Only the lines below between the ones containing "explained in this answer" and "There are also", inclusive, are to be reproduced, each exactly as it stands.

## Provided material
= Beginning of Section =

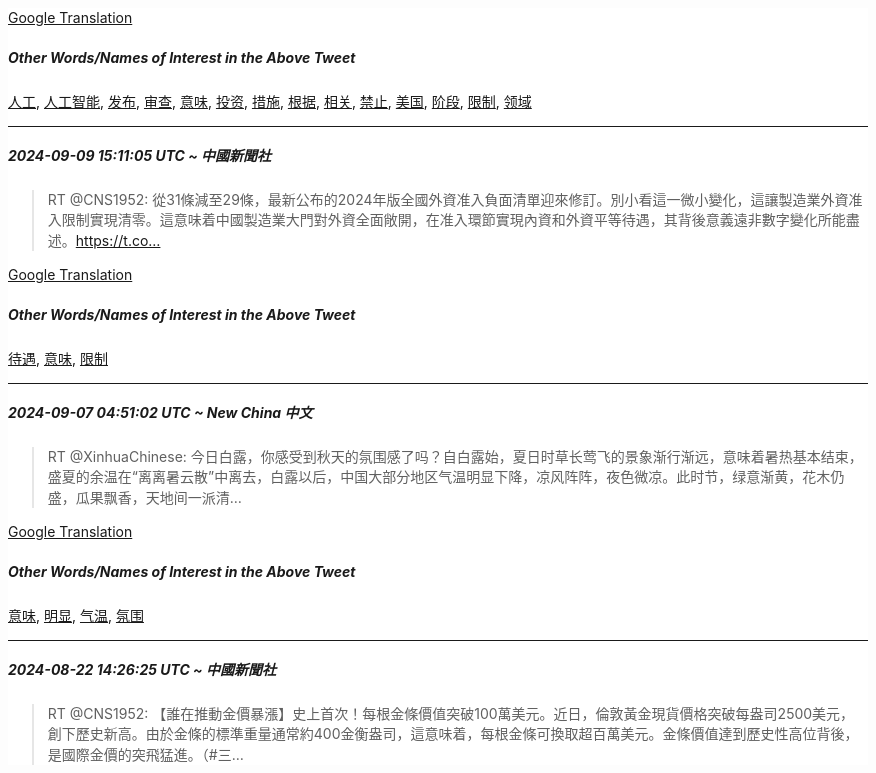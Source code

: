[Google Translation](https://translate.google.com/?hi=en&tab=TT&sl=zh-CN&tl=en&op=translate&text=RT+%40zaobaosg%3A+%E6%A0%B9%E6%8D%AE%E7%BE%8E%E5%9B%BD%E6%94%BF%E5%BA%9C%E5%8F%91%E5%B8%83%E7%9A%84%E6%B6%88%E6%81%AF%EF%BC%8C%E7%BE%8E%E5%9B%BD%E7%A6%81%E6%AD%A2%E5%AF%B9%E4%B8%AD%E5%9B%BD%E5%9C%A8%E4%BA%BA%E5%B7%A5%E6%99%BA%E8%83%BD%EF%BC%88AI%EF%BC%89%E9%A2%86%E5%9F%9F%E9%83%A8%E5%88%86%E6%8A%95%E8%B5%84%E7%9A%84%E7%9B%B8%E5%85%B3%E8%A7%84%E5%AE%9A%EF%BC%8C%E6%AD%A3%E5%9C%A8%E6%9C%80%E7%BB%88%E5%AE%A1%E6%9F%A5%E7%9A%84%E9%98%B6%E6%AE%B5%EF%BC%8C%E6%84%8F%E5%91%B3%E7%9D%80%E8%BF%99%E4%BA%9B%E9%99%90%E5%88%B6%E6%8E%AA%E6%96%BD%E5%BE%88%E5%BF%AB%E4%BC%9A%E5%87%BA%E5%8F%B0%E3%80%82+https%3A%2F%2Ft.co%2FQcLpTeWHFV)
##### Other Words/Names of Interest in the Above Tweet
[人工](人工.md), [人工智能](人工智能.md), [发布](发布.md), [审查](审查.md), [意味](意味.md), [投资](投资.md), [措施](措施.md), [根据](根据.md), [相关](相关.md), [禁止](禁止.md), [美国](美国.md), [阶段](阶段.md), [限制](限制.md), [领域](领域.md)
___
##### 2024-09-09 15:11:05 UTC ~ 中國新聞社
> RT @CNS1952: 從31條減至29條，最新公布的2024年版全國外資准入負面清單迎來修訂。別小看這一微小變化，這讓製造業外資准入限制實現清零。這意味着中國製造業大門對外資全面敞開，在准入環節實現內資和外資平等待遇，其背後意義遠非數字變化所能盡述。https://t.co…

[Google Translation](https://translate.google.com/?hi=en&tab=TT&sl=zh-CN&tl=en&op=translate&text=RT+%40CNS1952%3A+%E5%BE%9E31%E6%A2%9D%E6%B8%9B%E8%87%B329%E6%A2%9D%EF%BC%8C%E6%9C%80%E6%96%B0%E5%85%AC%E5%B8%83%E7%9A%842024%E5%B9%B4%E7%89%88%E5%85%A8%E5%9C%8B%E5%A4%96%E8%B3%87%E5%87%86%E5%85%A5%E8%B2%A0%E9%9D%A2%E6%B8%85%E5%96%AE%E8%BF%8E%E4%BE%86%E4%BF%AE%E8%A8%82%E3%80%82%E5%88%A5%E5%B0%8F%E7%9C%8B%E9%80%99%E4%B8%80%E5%BE%AE%E5%B0%8F%E8%AE%8A%E5%8C%96%EF%BC%8C%E9%80%99%E8%AE%93%E8%A3%BD%E9%80%A0%E6%A5%AD%E5%A4%96%E8%B3%87%E5%87%86%E5%85%A5%E9%99%90%E5%88%B6%E5%AF%A6%E7%8F%BE%E6%B8%85%E9%9B%B6%E3%80%82%E9%80%99%E6%84%8F%E5%91%B3%E7%9D%80%E4%B8%AD%E5%9C%8B%E8%A3%BD%E9%80%A0%E6%A5%AD%E5%A4%A7%E9%96%80%E5%B0%8D%E5%A4%96%E8%B3%87%E5%85%A8%E9%9D%A2%E6%95%9E%E9%96%8B%EF%BC%8C%E5%9C%A8%E5%87%86%E5%85%A5%E7%92%B0%E7%AF%80%E5%AF%A6%E7%8F%BE%E5%85%A7%E8%B3%87%E5%92%8C%E5%A4%96%E8%B3%87%E5%B9%B3%E7%AD%89%E5%BE%85%E9%81%87%EF%BC%8C%E5%85%B6%E8%83%8C%E5%BE%8C%E6%84%8F%E7%BE%A9%E9%81%A0%E9%9D%9E%E6%95%B8%E5%AD%97%E8%AE%8A%E5%8C%96%E6%89%80%E8%83%BD%E7%9B%A1%E8%BF%B0%E3%80%82https%3A%2F%2Ft.co%E2%80%A6)
##### Other Words/Names of Interest in the Above Tweet
[待遇](待遇.md), [意味](意味.md), [限制](限制.md)
___
##### 2024-09-07 04:51:02 UTC ~ New China 中文
> RT @XinhuaChinese: 今日白露，你感受到秋天的氛围感了吗？自白露始，夏日时草长莺飞的景象渐行渐远，意味着暑热基本结束，盛夏的余温在“离离暑云散”中离去，白露以后，中国大部分地区气温明显下降，凉风阵阵，夜色微凉。此时节，绿意渐黄，花木仍盛，瓜果飘香，天地间一派清…

[Google Translation](https://translate.google.com/?hi=en&tab=TT&sl=zh-CN&tl=en&op=translate&text=RT+%40XinhuaChinese%3A+%E4%BB%8A%E6%97%A5%E7%99%BD%E9%9C%B2%EF%BC%8C%E4%BD%A0%E6%84%9F%E5%8F%97%E5%88%B0%E7%A7%8B%E5%A4%A9%E7%9A%84%E6%B0%9B%E5%9B%B4%E6%84%9F%E4%BA%86%E5%90%97%EF%BC%9F%E8%87%AA%E7%99%BD%E9%9C%B2%E5%A7%8B%EF%BC%8C%E5%A4%8F%E6%97%A5%E6%97%B6%E8%8D%89%E9%95%BF%E8%8E%BA%E9%A3%9E%E7%9A%84%E6%99%AF%E8%B1%A1%E6%B8%90%E8%A1%8C%E6%B8%90%E8%BF%9C%EF%BC%8C%E6%84%8F%E5%91%B3%E7%9D%80%E6%9A%91%E7%83%AD%E5%9F%BA%E6%9C%AC%E7%BB%93%E6%9D%9F%EF%BC%8C%E7%9B%9B%E5%A4%8F%E7%9A%84%E4%BD%99%E6%B8%A9%E5%9C%A8%E2%80%9C%E7%A6%BB%E7%A6%BB%E6%9A%91%E4%BA%91%E6%95%A3%E2%80%9D%E4%B8%AD%E7%A6%BB%E5%8E%BB%EF%BC%8C%E7%99%BD%E9%9C%B2%E4%BB%A5%E5%90%8E%EF%BC%8C%E4%B8%AD%E5%9B%BD%E5%A4%A7%E9%83%A8%E5%88%86%E5%9C%B0%E5%8C%BA%E6%B0%94%E6%B8%A9%E6%98%8E%E6%98%BE%E4%B8%8B%E9%99%8D%EF%BC%8C%E5%87%89%E9%A3%8E%E9%98%B5%E9%98%B5%EF%BC%8C%E5%A4%9C%E8%89%B2%E5%BE%AE%E5%87%89%E3%80%82%E6%AD%A4%E6%97%B6%E8%8A%82%EF%BC%8C%E7%BB%BF%E6%84%8F%E6%B8%90%E9%BB%84%EF%BC%8C%E8%8A%B1%E6%9C%A8%E4%BB%8D%E7%9B%9B%EF%BC%8C%E7%93%9C%E6%9E%9C%E9%A3%98%E9%A6%99%EF%BC%8C%E5%A4%A9%E5%9C%B0%E9%97%B4%E4%B8%80%E6%B4%BE%E6%B8%85%E2%80%A6)
##### Other Words/Names of Interest in the Above Tweet
[意味](意味.md), [明显](明显.md), [气温](气温.md), [氛围](氛围.md)
___
##### 2024-08-22 14:26:25 UTC ~ 中國新聞社
> RT @CNS1952: 【誰在推動金價暴漲】史上首次！每根金條價值突破100萬美元。近日，倫敦黃金現貨價格突破每盎司2500美元，創下歷史新高。由於金條的標準重量通常約400金衡盎司，這意味着，每根金條可換取超百萬美元。金條價值達到歷史性高位背後，是國際金價的突飛猛進。（#三…
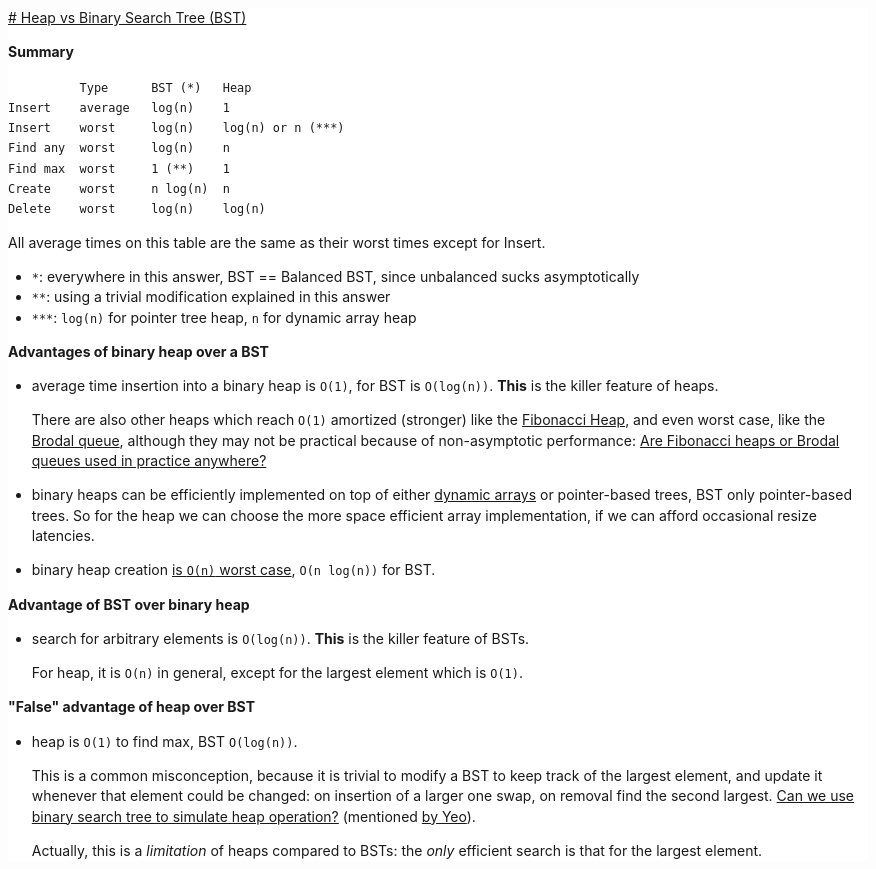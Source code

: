 [# Heap vs Binary Search Tree (BST)](https://stackoverflow.com/questions/6147242/heap-vs-binary-search-tree-bst)

**Summary**

```
          Type      BST (*)   Heap
Insert    average   log(n)    1
Insert    worst     log(n)    log(n) or n (***)
Find any  worst     log(n)    n
Find max  worst     1 (**)    1
Create    worst     n log(n)  n
Delete    worst     log(n)    log(n)
```

All average times on this table are the same as their worst times except for Insert.

- `*`: everywhere in this answer, BST == Balanced BST, since unbalanced sucks asymptotically
- `**`: using a trivial modification explained in this answer
- `***`: `log(n)` for pointer tree heap, `n` for dynamic array heap

**Advantages of binary heap over a BST**

- average time insertion into a binary heap is `O(1)`, for BST is `O(log(n))`. **This** is the killer feature of heaps.
    
    There are also other heaps which reach `O(1)` amortized (stronger) like the [Fibonacci Heap](https://en.wikipedia.org/wiki/Fibonacci_heap), and even worst case, like the [Brodal queue](https://en.wikipedia.org/wiki/Brodal_queue), although they may not be practical because of non-asymptotic performance: [Are Fibonacci heaps or Brodal queues used in practice anywhere?](https://stackoverflow.com/questions/30782636/are-fibonacci-heaps-or-brodal-queues-used-in-practice-anywhere)
    
- binary heaps can be efficiently implemented on top of either [dynamic arrays](https://en.wikipedia.org/wiki/Dynamic_array) or pointer-based trees, BST only pointer-based trees. So for the heap we can choose the more space efficient array implementation, if we can afford occasional resize latencies.
    
- binary heap creation [is `O(n)` worst case](https://en.wikipedia.org/wiki/Binary_heap#Building_a_heap), `O(n log(n))` for BST.
    

**Advantage of BST over binary heap**

- search for arbitrary elements is `O(log(n))`. **This** is the killer feature of BSTs.
    
    For heap, it is `O(n)` in general, except for the largest element which is `O(1)`.
    

**"False" advantage of heap over BST**

- heap is `O(1)` to find max, BST `O(log(n))`.
    
    This is a common misconception, because it is trivial to modify a BST to keep track of the largest element, and update it whenever that element could be changed: on insertion of a larger one swap, on removal find the second largest. [Can we use binary search tree to simulate heap operation?](https://stackoverflow.com/questions/7878622/can-we-use-binary-search-tree-to-simulate-heap-operation) (mentioned [by Yeo](https://stackoverflow.com/a/27074221/895245)).
    
    Actually, this is a _limitation_ of heaps compared to BSTs: the _only_ efficient search is that for the largest element.
    
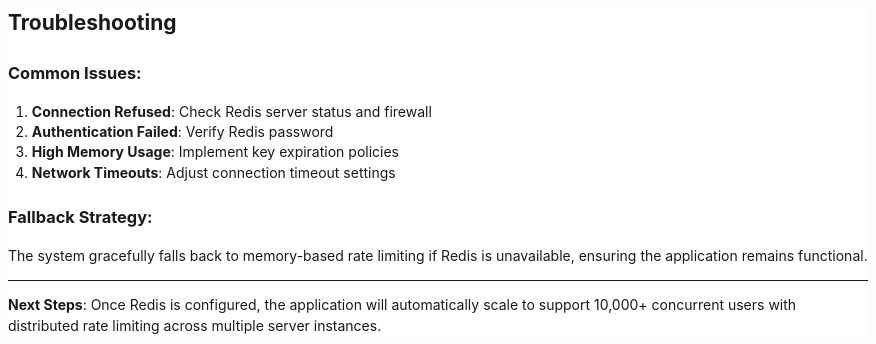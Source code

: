 ## Troubleshooting

### Common Issues:

1. **Connection Refused**: Check Redis server status and firewall
2. **Authentication Failed**: Verify Redis password
3. **High Memory Usage**: Implement key expiration policies
4. **Network Timeouts**: Adjust connection timeout settings

### Fallback Strategy:
The system gracefully falls back to memory-based rate limiting if Redis is unavailable, ensuring the application remains functional.

---

**Next Steps**: Once Redis is configured, the application will automatically scale to support 10,000+ concurrent users with distributed rate limiting across multiple server instances.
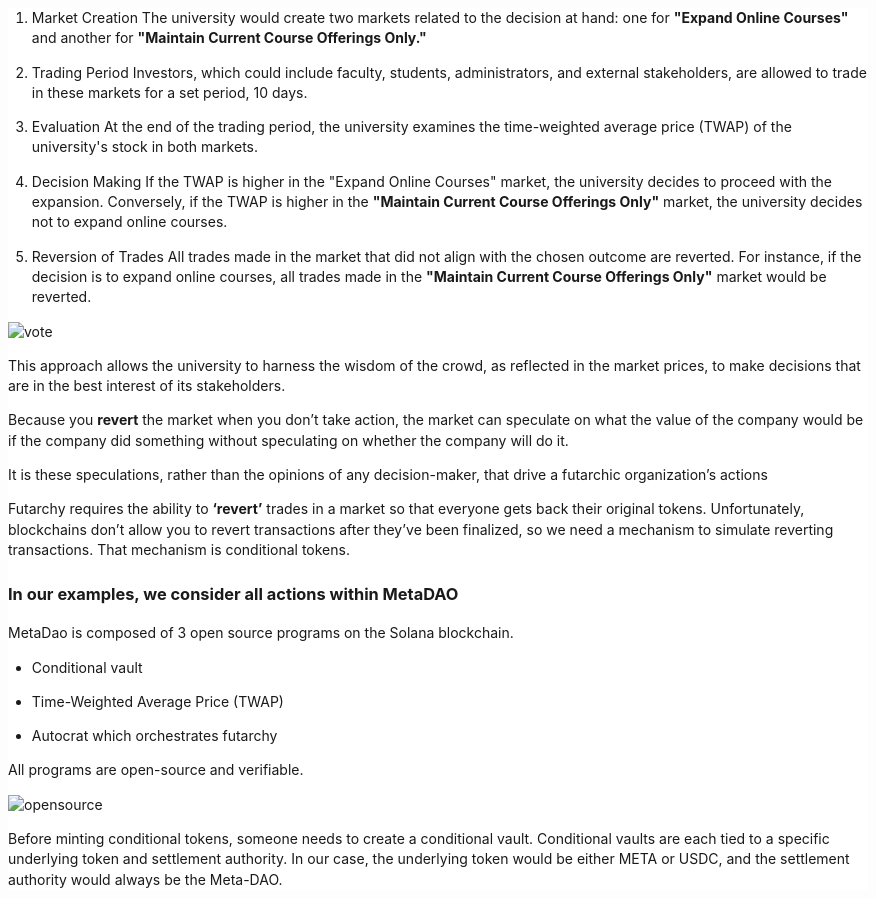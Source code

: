 1. Market Creation
   The university would create two markets related to the decision at hand: one for **"Expand Online Courses"** and another for **"Maintain Current Course Offerings Only."**

2. Trading Period
   Investors, which could include faculty, students, administrators, and external stakeholders, are allowed to trade in these markets for a set period, 10 days.

3. Evaluation
   At the end of the trading period, the university examines the time-weighted average price (TWAP) of the university's stock in both markets.

4. Decision Making
   If the TWAP is higher in the "Expand Online Courses" market, the university decides to proceed with the expansion. Conversely, if the TWAP is higher in the **"Maintain Current Course Offerings Only"** market, the university decides not to expand online courses.

5. Reversion of Trades
   All trades made in the market that did not align with the chosen outcome are reverted. For instance, if the decision is to expand online courses, all trades made in the **"Maintain Current Course Offerings Only"** market would be reverted.

![vote](https://dspyt.com/images/posts/defi/vote.webp)

This approach allows the university to harness the wisdom of the crowd, as reflected in the market prices, to make decisions that are in the best interest of its stakeholders.

Because you **revert** the market when you don’t take action, the market can speculate on what the value of the company would be if the company did something without speculating on whether the company will do it.

It is these speculations, rather than the opinions of any decision-maker, that drive a futarchic organization’s actions

Futarchy requires the ability to **‘revert’** trades in a market so that everyone gets back their original tokens. Unfortunately, blockchains don’t allow you to revert transactions after they’ve been finalized, so we need a mechanism to simulate reverting transactions. That mechanism is conditional tokens.

### In our examples, we consider all actions within MetaDAO

MetaDao is composed of 3 open source programs on the Solana blockchain.

- Conditional vault

- Time-Weighted Average Price (TWAP)

- Autocrat which orchestrates futarchy

All programs are open-source and verifiable.

![opensource](https://dspyt.com/images/posts/defi/opensource.webp)

Before minting conditional tokens, someone needs to create a conditional vault. Conditional vaults are each tied to a specific underlying token and settlement authority. In our case, the underlying token would be either META or USDC, and the settlement authority would always be the Meta-DAO.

= End of Section =

## Written answer
- `**`: using a trivial modification explained in this answer
- `***`: `log(n)` for pointer tree heap, `n` for dynamic array heap

**Advantages of binary heap over a BST**

- average time insertion into a binary heap is `O(1)`, for BST is `O(log(n))`. **This** is the killer feature of heaps.
    
    There are also other heaps which reach `O(1)` amortized (stronger) like the [Fibonacci Heap](https://en.wikipedia.org/wiki/Fibonacci_heap), and even worst case, like the [Brodal queue](https://en.wikipedia.org/wiki/Brodal_queue), although they may not be practical because of non-asymptotic performance: [Are Fibonacci heaps or Brodal queues used in practice anywhere?](https://stackoverflow.com/questions/30782636/are-fibonacci-heaps-or-brodal-queues-used-in-practice-anywhere)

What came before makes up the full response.